(Stored data)
+---+
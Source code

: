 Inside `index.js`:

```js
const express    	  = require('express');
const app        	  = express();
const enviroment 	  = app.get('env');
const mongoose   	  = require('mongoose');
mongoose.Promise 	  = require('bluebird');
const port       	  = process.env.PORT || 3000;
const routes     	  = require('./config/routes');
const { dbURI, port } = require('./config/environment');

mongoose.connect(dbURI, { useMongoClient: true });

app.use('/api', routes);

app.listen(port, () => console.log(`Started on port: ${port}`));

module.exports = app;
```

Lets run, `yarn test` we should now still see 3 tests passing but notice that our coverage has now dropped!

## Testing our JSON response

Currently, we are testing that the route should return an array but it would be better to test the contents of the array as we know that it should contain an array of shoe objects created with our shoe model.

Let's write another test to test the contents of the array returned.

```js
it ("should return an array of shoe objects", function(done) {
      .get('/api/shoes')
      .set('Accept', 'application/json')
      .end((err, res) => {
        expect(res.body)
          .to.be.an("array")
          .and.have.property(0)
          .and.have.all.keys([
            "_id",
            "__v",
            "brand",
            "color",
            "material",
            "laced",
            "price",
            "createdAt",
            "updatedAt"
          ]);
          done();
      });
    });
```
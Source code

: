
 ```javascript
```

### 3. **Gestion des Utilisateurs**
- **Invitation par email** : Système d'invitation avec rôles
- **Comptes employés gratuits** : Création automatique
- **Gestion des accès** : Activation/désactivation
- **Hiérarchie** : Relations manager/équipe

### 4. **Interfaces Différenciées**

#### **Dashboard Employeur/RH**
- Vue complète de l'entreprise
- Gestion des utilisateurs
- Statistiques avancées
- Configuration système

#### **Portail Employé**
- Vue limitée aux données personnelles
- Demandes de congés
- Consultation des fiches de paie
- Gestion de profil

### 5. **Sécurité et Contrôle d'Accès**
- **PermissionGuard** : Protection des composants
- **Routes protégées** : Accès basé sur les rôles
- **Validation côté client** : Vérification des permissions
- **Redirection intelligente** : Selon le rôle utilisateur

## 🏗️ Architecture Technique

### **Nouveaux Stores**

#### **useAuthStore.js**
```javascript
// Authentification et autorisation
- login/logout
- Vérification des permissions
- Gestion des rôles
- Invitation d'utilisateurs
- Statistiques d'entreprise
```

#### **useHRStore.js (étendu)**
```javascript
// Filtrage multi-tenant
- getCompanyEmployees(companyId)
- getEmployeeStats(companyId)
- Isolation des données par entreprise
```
+---+
Could you print, word for word, the line containing "- Demandes de congés" and every line after it through the end of the records, and nothing else?

→ **Solution to this exercise**:
- Demandes de congés
- Consultation des fiches de paie
- Gestion de profil

### 5. **Sécurité et Contrôle d'Accès**
- **PermissionGuard** : Protection des composants
- **Routes protégées** : Accès basé sur les rôles
- **Validation côté client** : Vérification des permissions
- **Redirection intelligente** : Selon le rôle utilisateur

## 🏗️ Architecture Technique

### **Nouveaux Stores**

#### **useAuthStore.js**
```javascript
// Authentification et autorisation
- login/logout
- Vérification des permissions
- Gestion des rôles
- Invitation d'utilisateurs
- Statistiques d'entreprise
```

#### **useHRStore.js (étendu)**
```javascript
// Filtrage multi-tenant
- getCompanyEmployees(companyId)
- getEmployeeStats(companyId)
- Isolation des données par entreprise
```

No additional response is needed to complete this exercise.